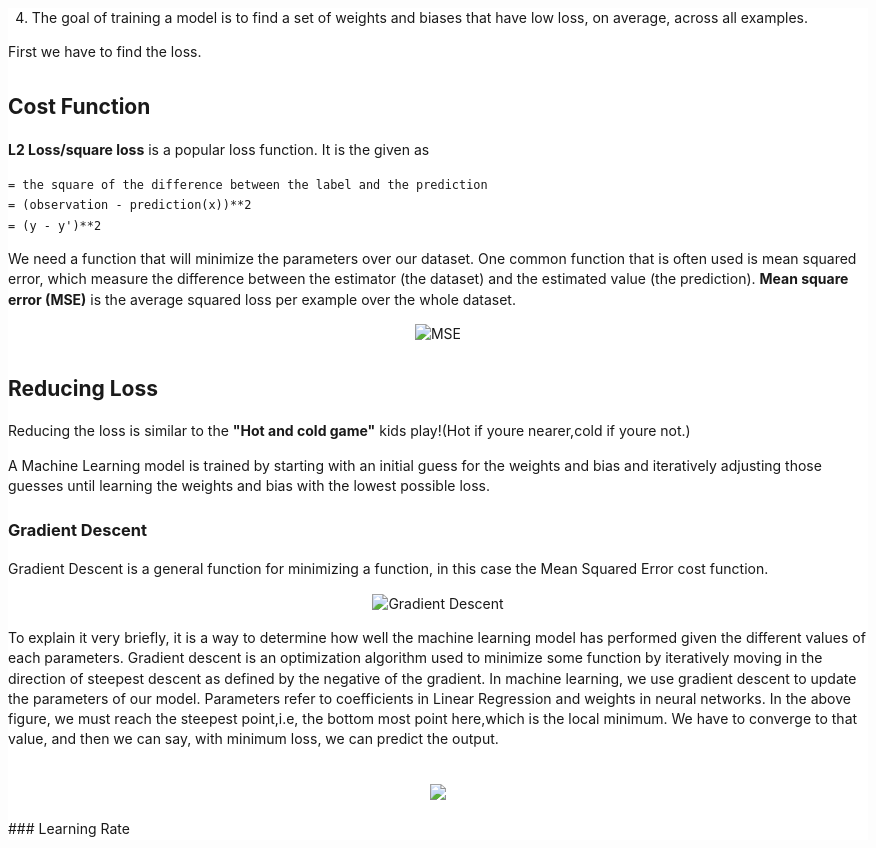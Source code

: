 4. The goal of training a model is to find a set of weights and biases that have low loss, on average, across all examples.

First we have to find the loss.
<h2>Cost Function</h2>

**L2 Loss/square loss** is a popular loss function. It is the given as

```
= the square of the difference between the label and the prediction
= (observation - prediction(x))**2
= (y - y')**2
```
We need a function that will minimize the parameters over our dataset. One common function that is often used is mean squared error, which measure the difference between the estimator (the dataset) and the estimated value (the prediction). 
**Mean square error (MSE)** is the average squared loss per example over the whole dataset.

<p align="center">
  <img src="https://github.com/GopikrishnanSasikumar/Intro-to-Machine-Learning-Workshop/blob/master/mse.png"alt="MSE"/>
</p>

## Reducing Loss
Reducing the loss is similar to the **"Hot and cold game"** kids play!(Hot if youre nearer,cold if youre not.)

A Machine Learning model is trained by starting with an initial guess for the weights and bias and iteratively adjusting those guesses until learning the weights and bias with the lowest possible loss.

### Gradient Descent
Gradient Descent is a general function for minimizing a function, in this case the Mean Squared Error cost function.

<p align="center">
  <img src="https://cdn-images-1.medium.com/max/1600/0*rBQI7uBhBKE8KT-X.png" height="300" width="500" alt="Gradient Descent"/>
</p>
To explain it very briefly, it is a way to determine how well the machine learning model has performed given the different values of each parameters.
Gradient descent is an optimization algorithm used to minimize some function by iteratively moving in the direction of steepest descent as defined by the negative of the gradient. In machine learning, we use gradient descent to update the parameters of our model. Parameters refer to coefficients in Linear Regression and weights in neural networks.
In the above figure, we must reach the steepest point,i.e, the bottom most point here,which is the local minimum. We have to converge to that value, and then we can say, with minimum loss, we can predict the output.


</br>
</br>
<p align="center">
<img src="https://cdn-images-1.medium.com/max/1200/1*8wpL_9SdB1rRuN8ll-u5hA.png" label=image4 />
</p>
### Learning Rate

^^^^

Your job is to return all lines above that hold the word "prediction".

### Solution to the problem
= the square of the difference between the label and the prediction
= (observation - prediction(x))**2
We need a function that will minimize the parameters over our dataset. One common function that is often used is mean squared error, which measure the difference between the estimator (the dataset) and the estimated value (the prediction). 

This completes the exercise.